Daithí Ó. Cinnéide (screenplay and director) Eadrainn Féin (Between Us) / 2016 [11 minutes]

 

This gay short film by Irish director Daithí Ó. Cinnéide is one of the very few gay films, and even a smaller number of works on transgender issues written and acted in Gaelic. Between Us is also one of the few gentle comic works on the subject, making it a very rare kind of work in LGBTQ+ cinematic canon.


      The young hero of this work, Uinsionn (Cian Ó Baoill) lives alone with his father in a small farming community in a Gaeltacht, one of the regions of Donegal, Galway, Kerry, Mayo, Cork, Waterford, and Meath in Ireland where the Gaelic language is still predominant, and, in this case, where every move of every individual is most carefully watched. 

     We first witness Uinsionn on a morning when, dressed for school, he quickly downs a glass a milk and is about to run to the shared car-ride to school before his father Mick (John Keane), sitting across from him at the table, loudly clears his throat, forcing the boy to come back for his apple.

      The father begins his daily chores, which seems to consist of racking the hay in his barn and lugging heavy sacks of horse manure from a van, work with which Uinsionn, when returned from school, helps him.

 


      The next morning, Mick is again at the breakfast table reading his newspaper as he calls for his son to get dressed for school.

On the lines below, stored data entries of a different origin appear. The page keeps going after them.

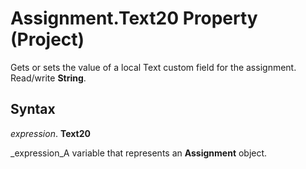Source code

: 
# Assignment.Text20 Property (Project)

Gets or sets the value of a local Text custom field for the assignment. Read/write  **String**.


## Syntax

 _expression_. **Text20**

 _expression_A variable that represents an  **Assignment** object.

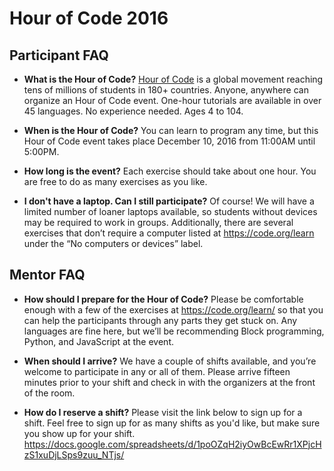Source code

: # Hour of Code 2016

## Participant FAQ

- **What is the Hour of Code?**
  [Hour of Code](https://hourofcode.com/us) is a global movement reaching tens of millions of
  students in 180+ countries. Anyone, anywhere can organize an Hour of Code event. One-hour
  tutorials are available in over 45 languages. No experience needed. Ages 4 to 104.

- **When is the Hour of Code?**
  You can learn to program any time, but this Hour of Code event takes place December 10, 2016 from
  11:00AM until 5:00PM.

- **How long is the event?**
  Each exercise should take about one hour. You are free to do as many exercises as you like.

- **I don't have a laptop. Can I still participate?**
  Of course! We will have a limited number of loaner laptops available, so students without devices
  may be required to work in groups. Additionally, there are several exercises that don’t require a
  computer listed at https://code.org/learn under the “No computers or devices” label.


## Mentor FAQ

- **How should I prepare for the Hour of Code?**
  Please be comfortable enough with a few of the exercises at https://code.org/learn/ so that you
  can help the participants through any parts they get stuck on. Any languages are fine here, but
  we’ll be recommending Block programming, Python, and JavaScript at the event.

- **When should I arrive?**
  We have a couple of shifts available, and you’re welcome to participate in any or all of them.
  Please arrive fifteen minutes prior to your shift and check in with the organizers at the front of
  the room.

- **How do I reserve a shift?**
  Please visit the link below to sign up for a shift. Feel free to sign up for as many shifts as
  you'd like, but make sure you show up for your shift.
  https://docs.google.com/spreadsheets/d/1poOZqH2iyOwBcEwRr1XPjcHzS1xuDjLSps9zuu_NTjs/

Uinsionn shows up, quickly grabbing his apple, the boy dressed in a short skirt, disappearing to catch the ride to school. Mick looks as if he’s seen a ghost, while the boys in the car look on aghast, now knowing quite how to respond.

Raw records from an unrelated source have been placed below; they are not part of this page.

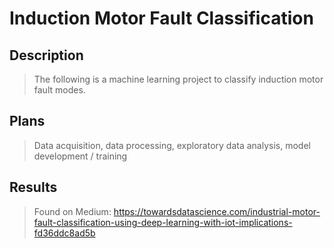 # Induction Motor Fault Classification

## Description

>The following is a machine learning project to classify induction motor fault modes.


## Plans

>Data acquisition, data processing, exploratory data analysis, model development / training


## Results

>Found on Medium: https://towardsdatascience.com/industrial-motor-fault-classification-using-deep-learning-with-iot-implications-fd36ddc8ad5b

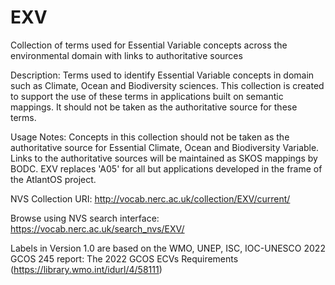 # EXV
Collection of terms used for Essential Variable concepts across the environmental domain with links to authoritative sources

Description: Terms used to identify Essential Variable concepts in domain such as Climate, Ocean and Biodiversity sciences. 
This collection is created to support the use of these terms in applications built on semantic mappings.
It should not be taken as the authoritative source for these terms.

Usage Notes: Concepts in this collection should not be taken as the authoritative source for Essential Climate, Ocean and Biodiversity Variable. 
Links to the authoritative sources will be maintained as SKOS mappings by BODC. EXV replaces 'A05' for all but applications developed in the frame of the AtlantOS project.

NVS Collection URI: http://vocab.nerc.ac.uk/collection/EXV/current/

Browse using NVS search interface: https://vocab.nerc.ac.uk/search_nvs/EXV/

Labels in Version 1.0 are based on the WMO, UNEP, ISC, IOC-UNESCO 2022 GCOS 245 report: The 2022 GCOS ECVs Requirements (https://library.wmo.int/idurl/4/58111)
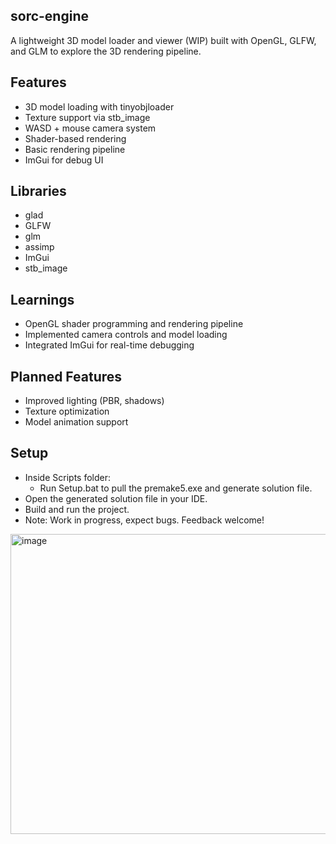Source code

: ## sorc-engine
A lightweight 3D model loader and viewer (WIP) built with OpenGL, GLFW, and GLM to explore the 3D rendering pipeline.

## Features

- 3D model loading with tinyobjloader
- Texture support via stb_image
- WASD + mouse camera system
- Shader-based rendering
- Basic rendering pipeline
- ImGui for debug UI

## Libraries

- glad
- GLFW
- glm
- assimp
- ImGui
- stb_image

## Learnings

- OpenGL shader programming and rendering pipeline
- Implemented camera controls and model loading
- Integrated ImGui for real-time debugging

## Planned Features

- Improved lighting (PBR, shadows)
- Texture optimization
- Model animation support

## Setup

- Inside Scripts folder:
  - Run Setup.bat to pull the premake5.exe and generate solution file.
- Open the generated solution file in your IDE.
- Build and run the project.
- Note: Work in progress, expect bugs. Feedback welcome!


<img width="720" height="480" alt="image" src="https://github.com/user-attachments/assets/ecfed614-4a91-4bb3-a5e5-c28dd1cf7f07" />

        Out with the cows, Mick attempts to call a neighbor friend, Patricia, but can’t reach her. When his son returns home, Mick is waiting, asking if it is a joke, a kind of trick. But Uinsionn dismisses him and hurries off into his room, leaving his father to worry alone.

        The next morning as the boy waits, again in a skirt, no car shows up. He gets out his bicycle and makes his own way to school.

         Mick goes about his chores, but his heart is not in it. And when his son finally returns home from school he determines to confront him. But when he sees Uinsionn, he realizes that he’s been slugged in the eye, his clothes have been torn.


      Mick enters his room, and without saying anything, hands him a bag of ice. Somewhat begrudgingly, he puts it up to his eye. Meanwhile, we observe Mick on the computer checking out articles about “transgender.” He tries a call to his neighbor Patricia once again, but she declares she’s too busy at the moment. Obviously, Mick is seeking out the advice of a woman, having lost his wife in the past year.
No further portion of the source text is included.